Há dois discursos para quem resolve enfrentar o Pico do Selado, o da ida e o da volta. O da ida consiste em perguntar a cada passante que vem descendo se ainda falta muito, já que lá pelo meio muita gente pensa seriamente que não faz idéia onde se meteu, xinga até a quinta geração do infeliz que teve a idéia, mas encorajado pelos caminhantes da descida decide seguir em frente. Chegando ao topo, a satisfação de uma vista divina constrói o discurso da volta, onde passantes subindo perguntam desesperados se ainda falta muito, e você, revigorado pela paisagem, ar extremamente puro e um tempinho de descanso e reflexão em cima das pedras, os incentiva a continuar a caminhada apesar de ainda faltar mais da metade do caminho pela frente.
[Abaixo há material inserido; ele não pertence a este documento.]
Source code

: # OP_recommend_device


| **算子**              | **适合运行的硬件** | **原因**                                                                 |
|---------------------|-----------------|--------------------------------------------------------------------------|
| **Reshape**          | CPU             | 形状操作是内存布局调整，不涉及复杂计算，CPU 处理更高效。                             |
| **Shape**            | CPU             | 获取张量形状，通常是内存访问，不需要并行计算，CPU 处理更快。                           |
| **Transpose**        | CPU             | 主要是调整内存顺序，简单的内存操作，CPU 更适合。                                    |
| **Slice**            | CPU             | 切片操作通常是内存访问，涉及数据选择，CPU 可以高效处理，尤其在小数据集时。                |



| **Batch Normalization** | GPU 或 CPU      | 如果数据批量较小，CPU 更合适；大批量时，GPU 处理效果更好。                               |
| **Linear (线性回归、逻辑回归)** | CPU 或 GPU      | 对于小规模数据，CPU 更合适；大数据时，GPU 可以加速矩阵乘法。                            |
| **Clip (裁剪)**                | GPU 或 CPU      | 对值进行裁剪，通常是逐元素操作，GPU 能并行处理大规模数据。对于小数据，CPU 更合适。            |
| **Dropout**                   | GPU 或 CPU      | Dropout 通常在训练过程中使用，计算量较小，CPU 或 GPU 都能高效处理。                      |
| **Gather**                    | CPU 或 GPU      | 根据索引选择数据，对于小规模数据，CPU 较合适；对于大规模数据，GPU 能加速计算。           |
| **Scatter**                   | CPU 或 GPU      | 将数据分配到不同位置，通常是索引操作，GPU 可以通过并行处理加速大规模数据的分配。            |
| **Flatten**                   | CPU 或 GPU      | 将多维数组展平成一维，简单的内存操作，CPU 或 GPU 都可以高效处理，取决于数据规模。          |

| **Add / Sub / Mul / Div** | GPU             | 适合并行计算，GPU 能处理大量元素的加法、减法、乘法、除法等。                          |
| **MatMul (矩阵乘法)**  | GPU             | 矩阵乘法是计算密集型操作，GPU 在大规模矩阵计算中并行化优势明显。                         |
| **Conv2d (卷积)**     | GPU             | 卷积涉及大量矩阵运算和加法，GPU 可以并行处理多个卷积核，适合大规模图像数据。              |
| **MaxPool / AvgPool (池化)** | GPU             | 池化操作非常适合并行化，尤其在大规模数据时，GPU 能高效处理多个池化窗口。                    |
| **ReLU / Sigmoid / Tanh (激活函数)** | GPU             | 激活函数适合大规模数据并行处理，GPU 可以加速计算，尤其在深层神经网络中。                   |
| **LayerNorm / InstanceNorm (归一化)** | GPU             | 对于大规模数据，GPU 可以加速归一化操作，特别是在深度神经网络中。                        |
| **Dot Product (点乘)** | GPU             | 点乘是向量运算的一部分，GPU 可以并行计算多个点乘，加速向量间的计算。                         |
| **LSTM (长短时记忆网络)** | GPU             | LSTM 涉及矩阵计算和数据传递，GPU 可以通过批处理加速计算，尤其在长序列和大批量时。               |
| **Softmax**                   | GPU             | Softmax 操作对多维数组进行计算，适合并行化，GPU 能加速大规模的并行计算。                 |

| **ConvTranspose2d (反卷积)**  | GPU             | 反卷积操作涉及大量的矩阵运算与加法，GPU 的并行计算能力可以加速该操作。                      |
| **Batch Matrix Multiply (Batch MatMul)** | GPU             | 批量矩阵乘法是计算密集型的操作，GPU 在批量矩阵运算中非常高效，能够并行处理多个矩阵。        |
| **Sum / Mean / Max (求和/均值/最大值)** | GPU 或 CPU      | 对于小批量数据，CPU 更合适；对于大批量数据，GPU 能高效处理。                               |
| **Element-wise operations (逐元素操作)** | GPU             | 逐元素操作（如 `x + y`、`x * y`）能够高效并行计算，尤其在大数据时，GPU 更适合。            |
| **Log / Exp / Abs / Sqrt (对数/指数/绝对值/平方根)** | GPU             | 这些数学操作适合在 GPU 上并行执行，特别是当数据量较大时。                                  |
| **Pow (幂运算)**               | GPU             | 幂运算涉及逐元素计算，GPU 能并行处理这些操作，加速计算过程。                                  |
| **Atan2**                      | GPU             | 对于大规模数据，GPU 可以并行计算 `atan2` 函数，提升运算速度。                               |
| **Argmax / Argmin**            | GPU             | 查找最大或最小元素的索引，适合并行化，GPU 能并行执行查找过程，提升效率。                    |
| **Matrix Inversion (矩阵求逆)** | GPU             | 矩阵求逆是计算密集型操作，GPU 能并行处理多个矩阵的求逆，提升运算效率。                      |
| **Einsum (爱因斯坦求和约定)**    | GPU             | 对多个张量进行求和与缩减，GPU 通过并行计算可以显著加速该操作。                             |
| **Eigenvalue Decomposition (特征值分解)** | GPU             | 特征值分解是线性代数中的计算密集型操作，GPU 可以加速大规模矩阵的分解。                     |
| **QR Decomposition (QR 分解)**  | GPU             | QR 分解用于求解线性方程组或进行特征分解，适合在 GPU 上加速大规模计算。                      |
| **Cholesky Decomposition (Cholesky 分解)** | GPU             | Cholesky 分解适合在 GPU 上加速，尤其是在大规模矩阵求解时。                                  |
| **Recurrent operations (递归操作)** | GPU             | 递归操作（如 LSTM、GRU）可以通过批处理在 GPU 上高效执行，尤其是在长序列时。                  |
O processo no total acaba levando umas duas horas e meia, entre subida, contemplação e descida, e abre o apetite até do faquir mais determinado. Assim, lá fomos nós matar quem estava nos matando.
Mais duas horas de refeição e algumas baixas pelo caminho, ou melhor, para a pousada. Os mais destemidos ficaram para enfrentar o tempo aberto, e o comércio também. Temperatura baixando inversamente proporcional à velocidade e entusiasmo com que os turistas atacavam os queijos, geléias, cachaças, artesanatos e confecções locais. Lá pelas 7 da noite foi nossa vez de pedir água (quente) e cama (com cobertor).

Já era mais de dez horas da noite quando o time recém recuperado se organizou novamente na taverna da pousada pra abrir a próxima etapa com vinho, lareira e fondue. Curiosamente, há um termômetro no centro da avenida principal (ou única?) para que os turistas possam registrar as parcas temperaturas invernais por lá. Como até o final da esbórnia alimentícia o termômetro se recusava a baixar de 5º C, terminamos a primeira noite com uma temperatura forçada "à gelo" de 4°C.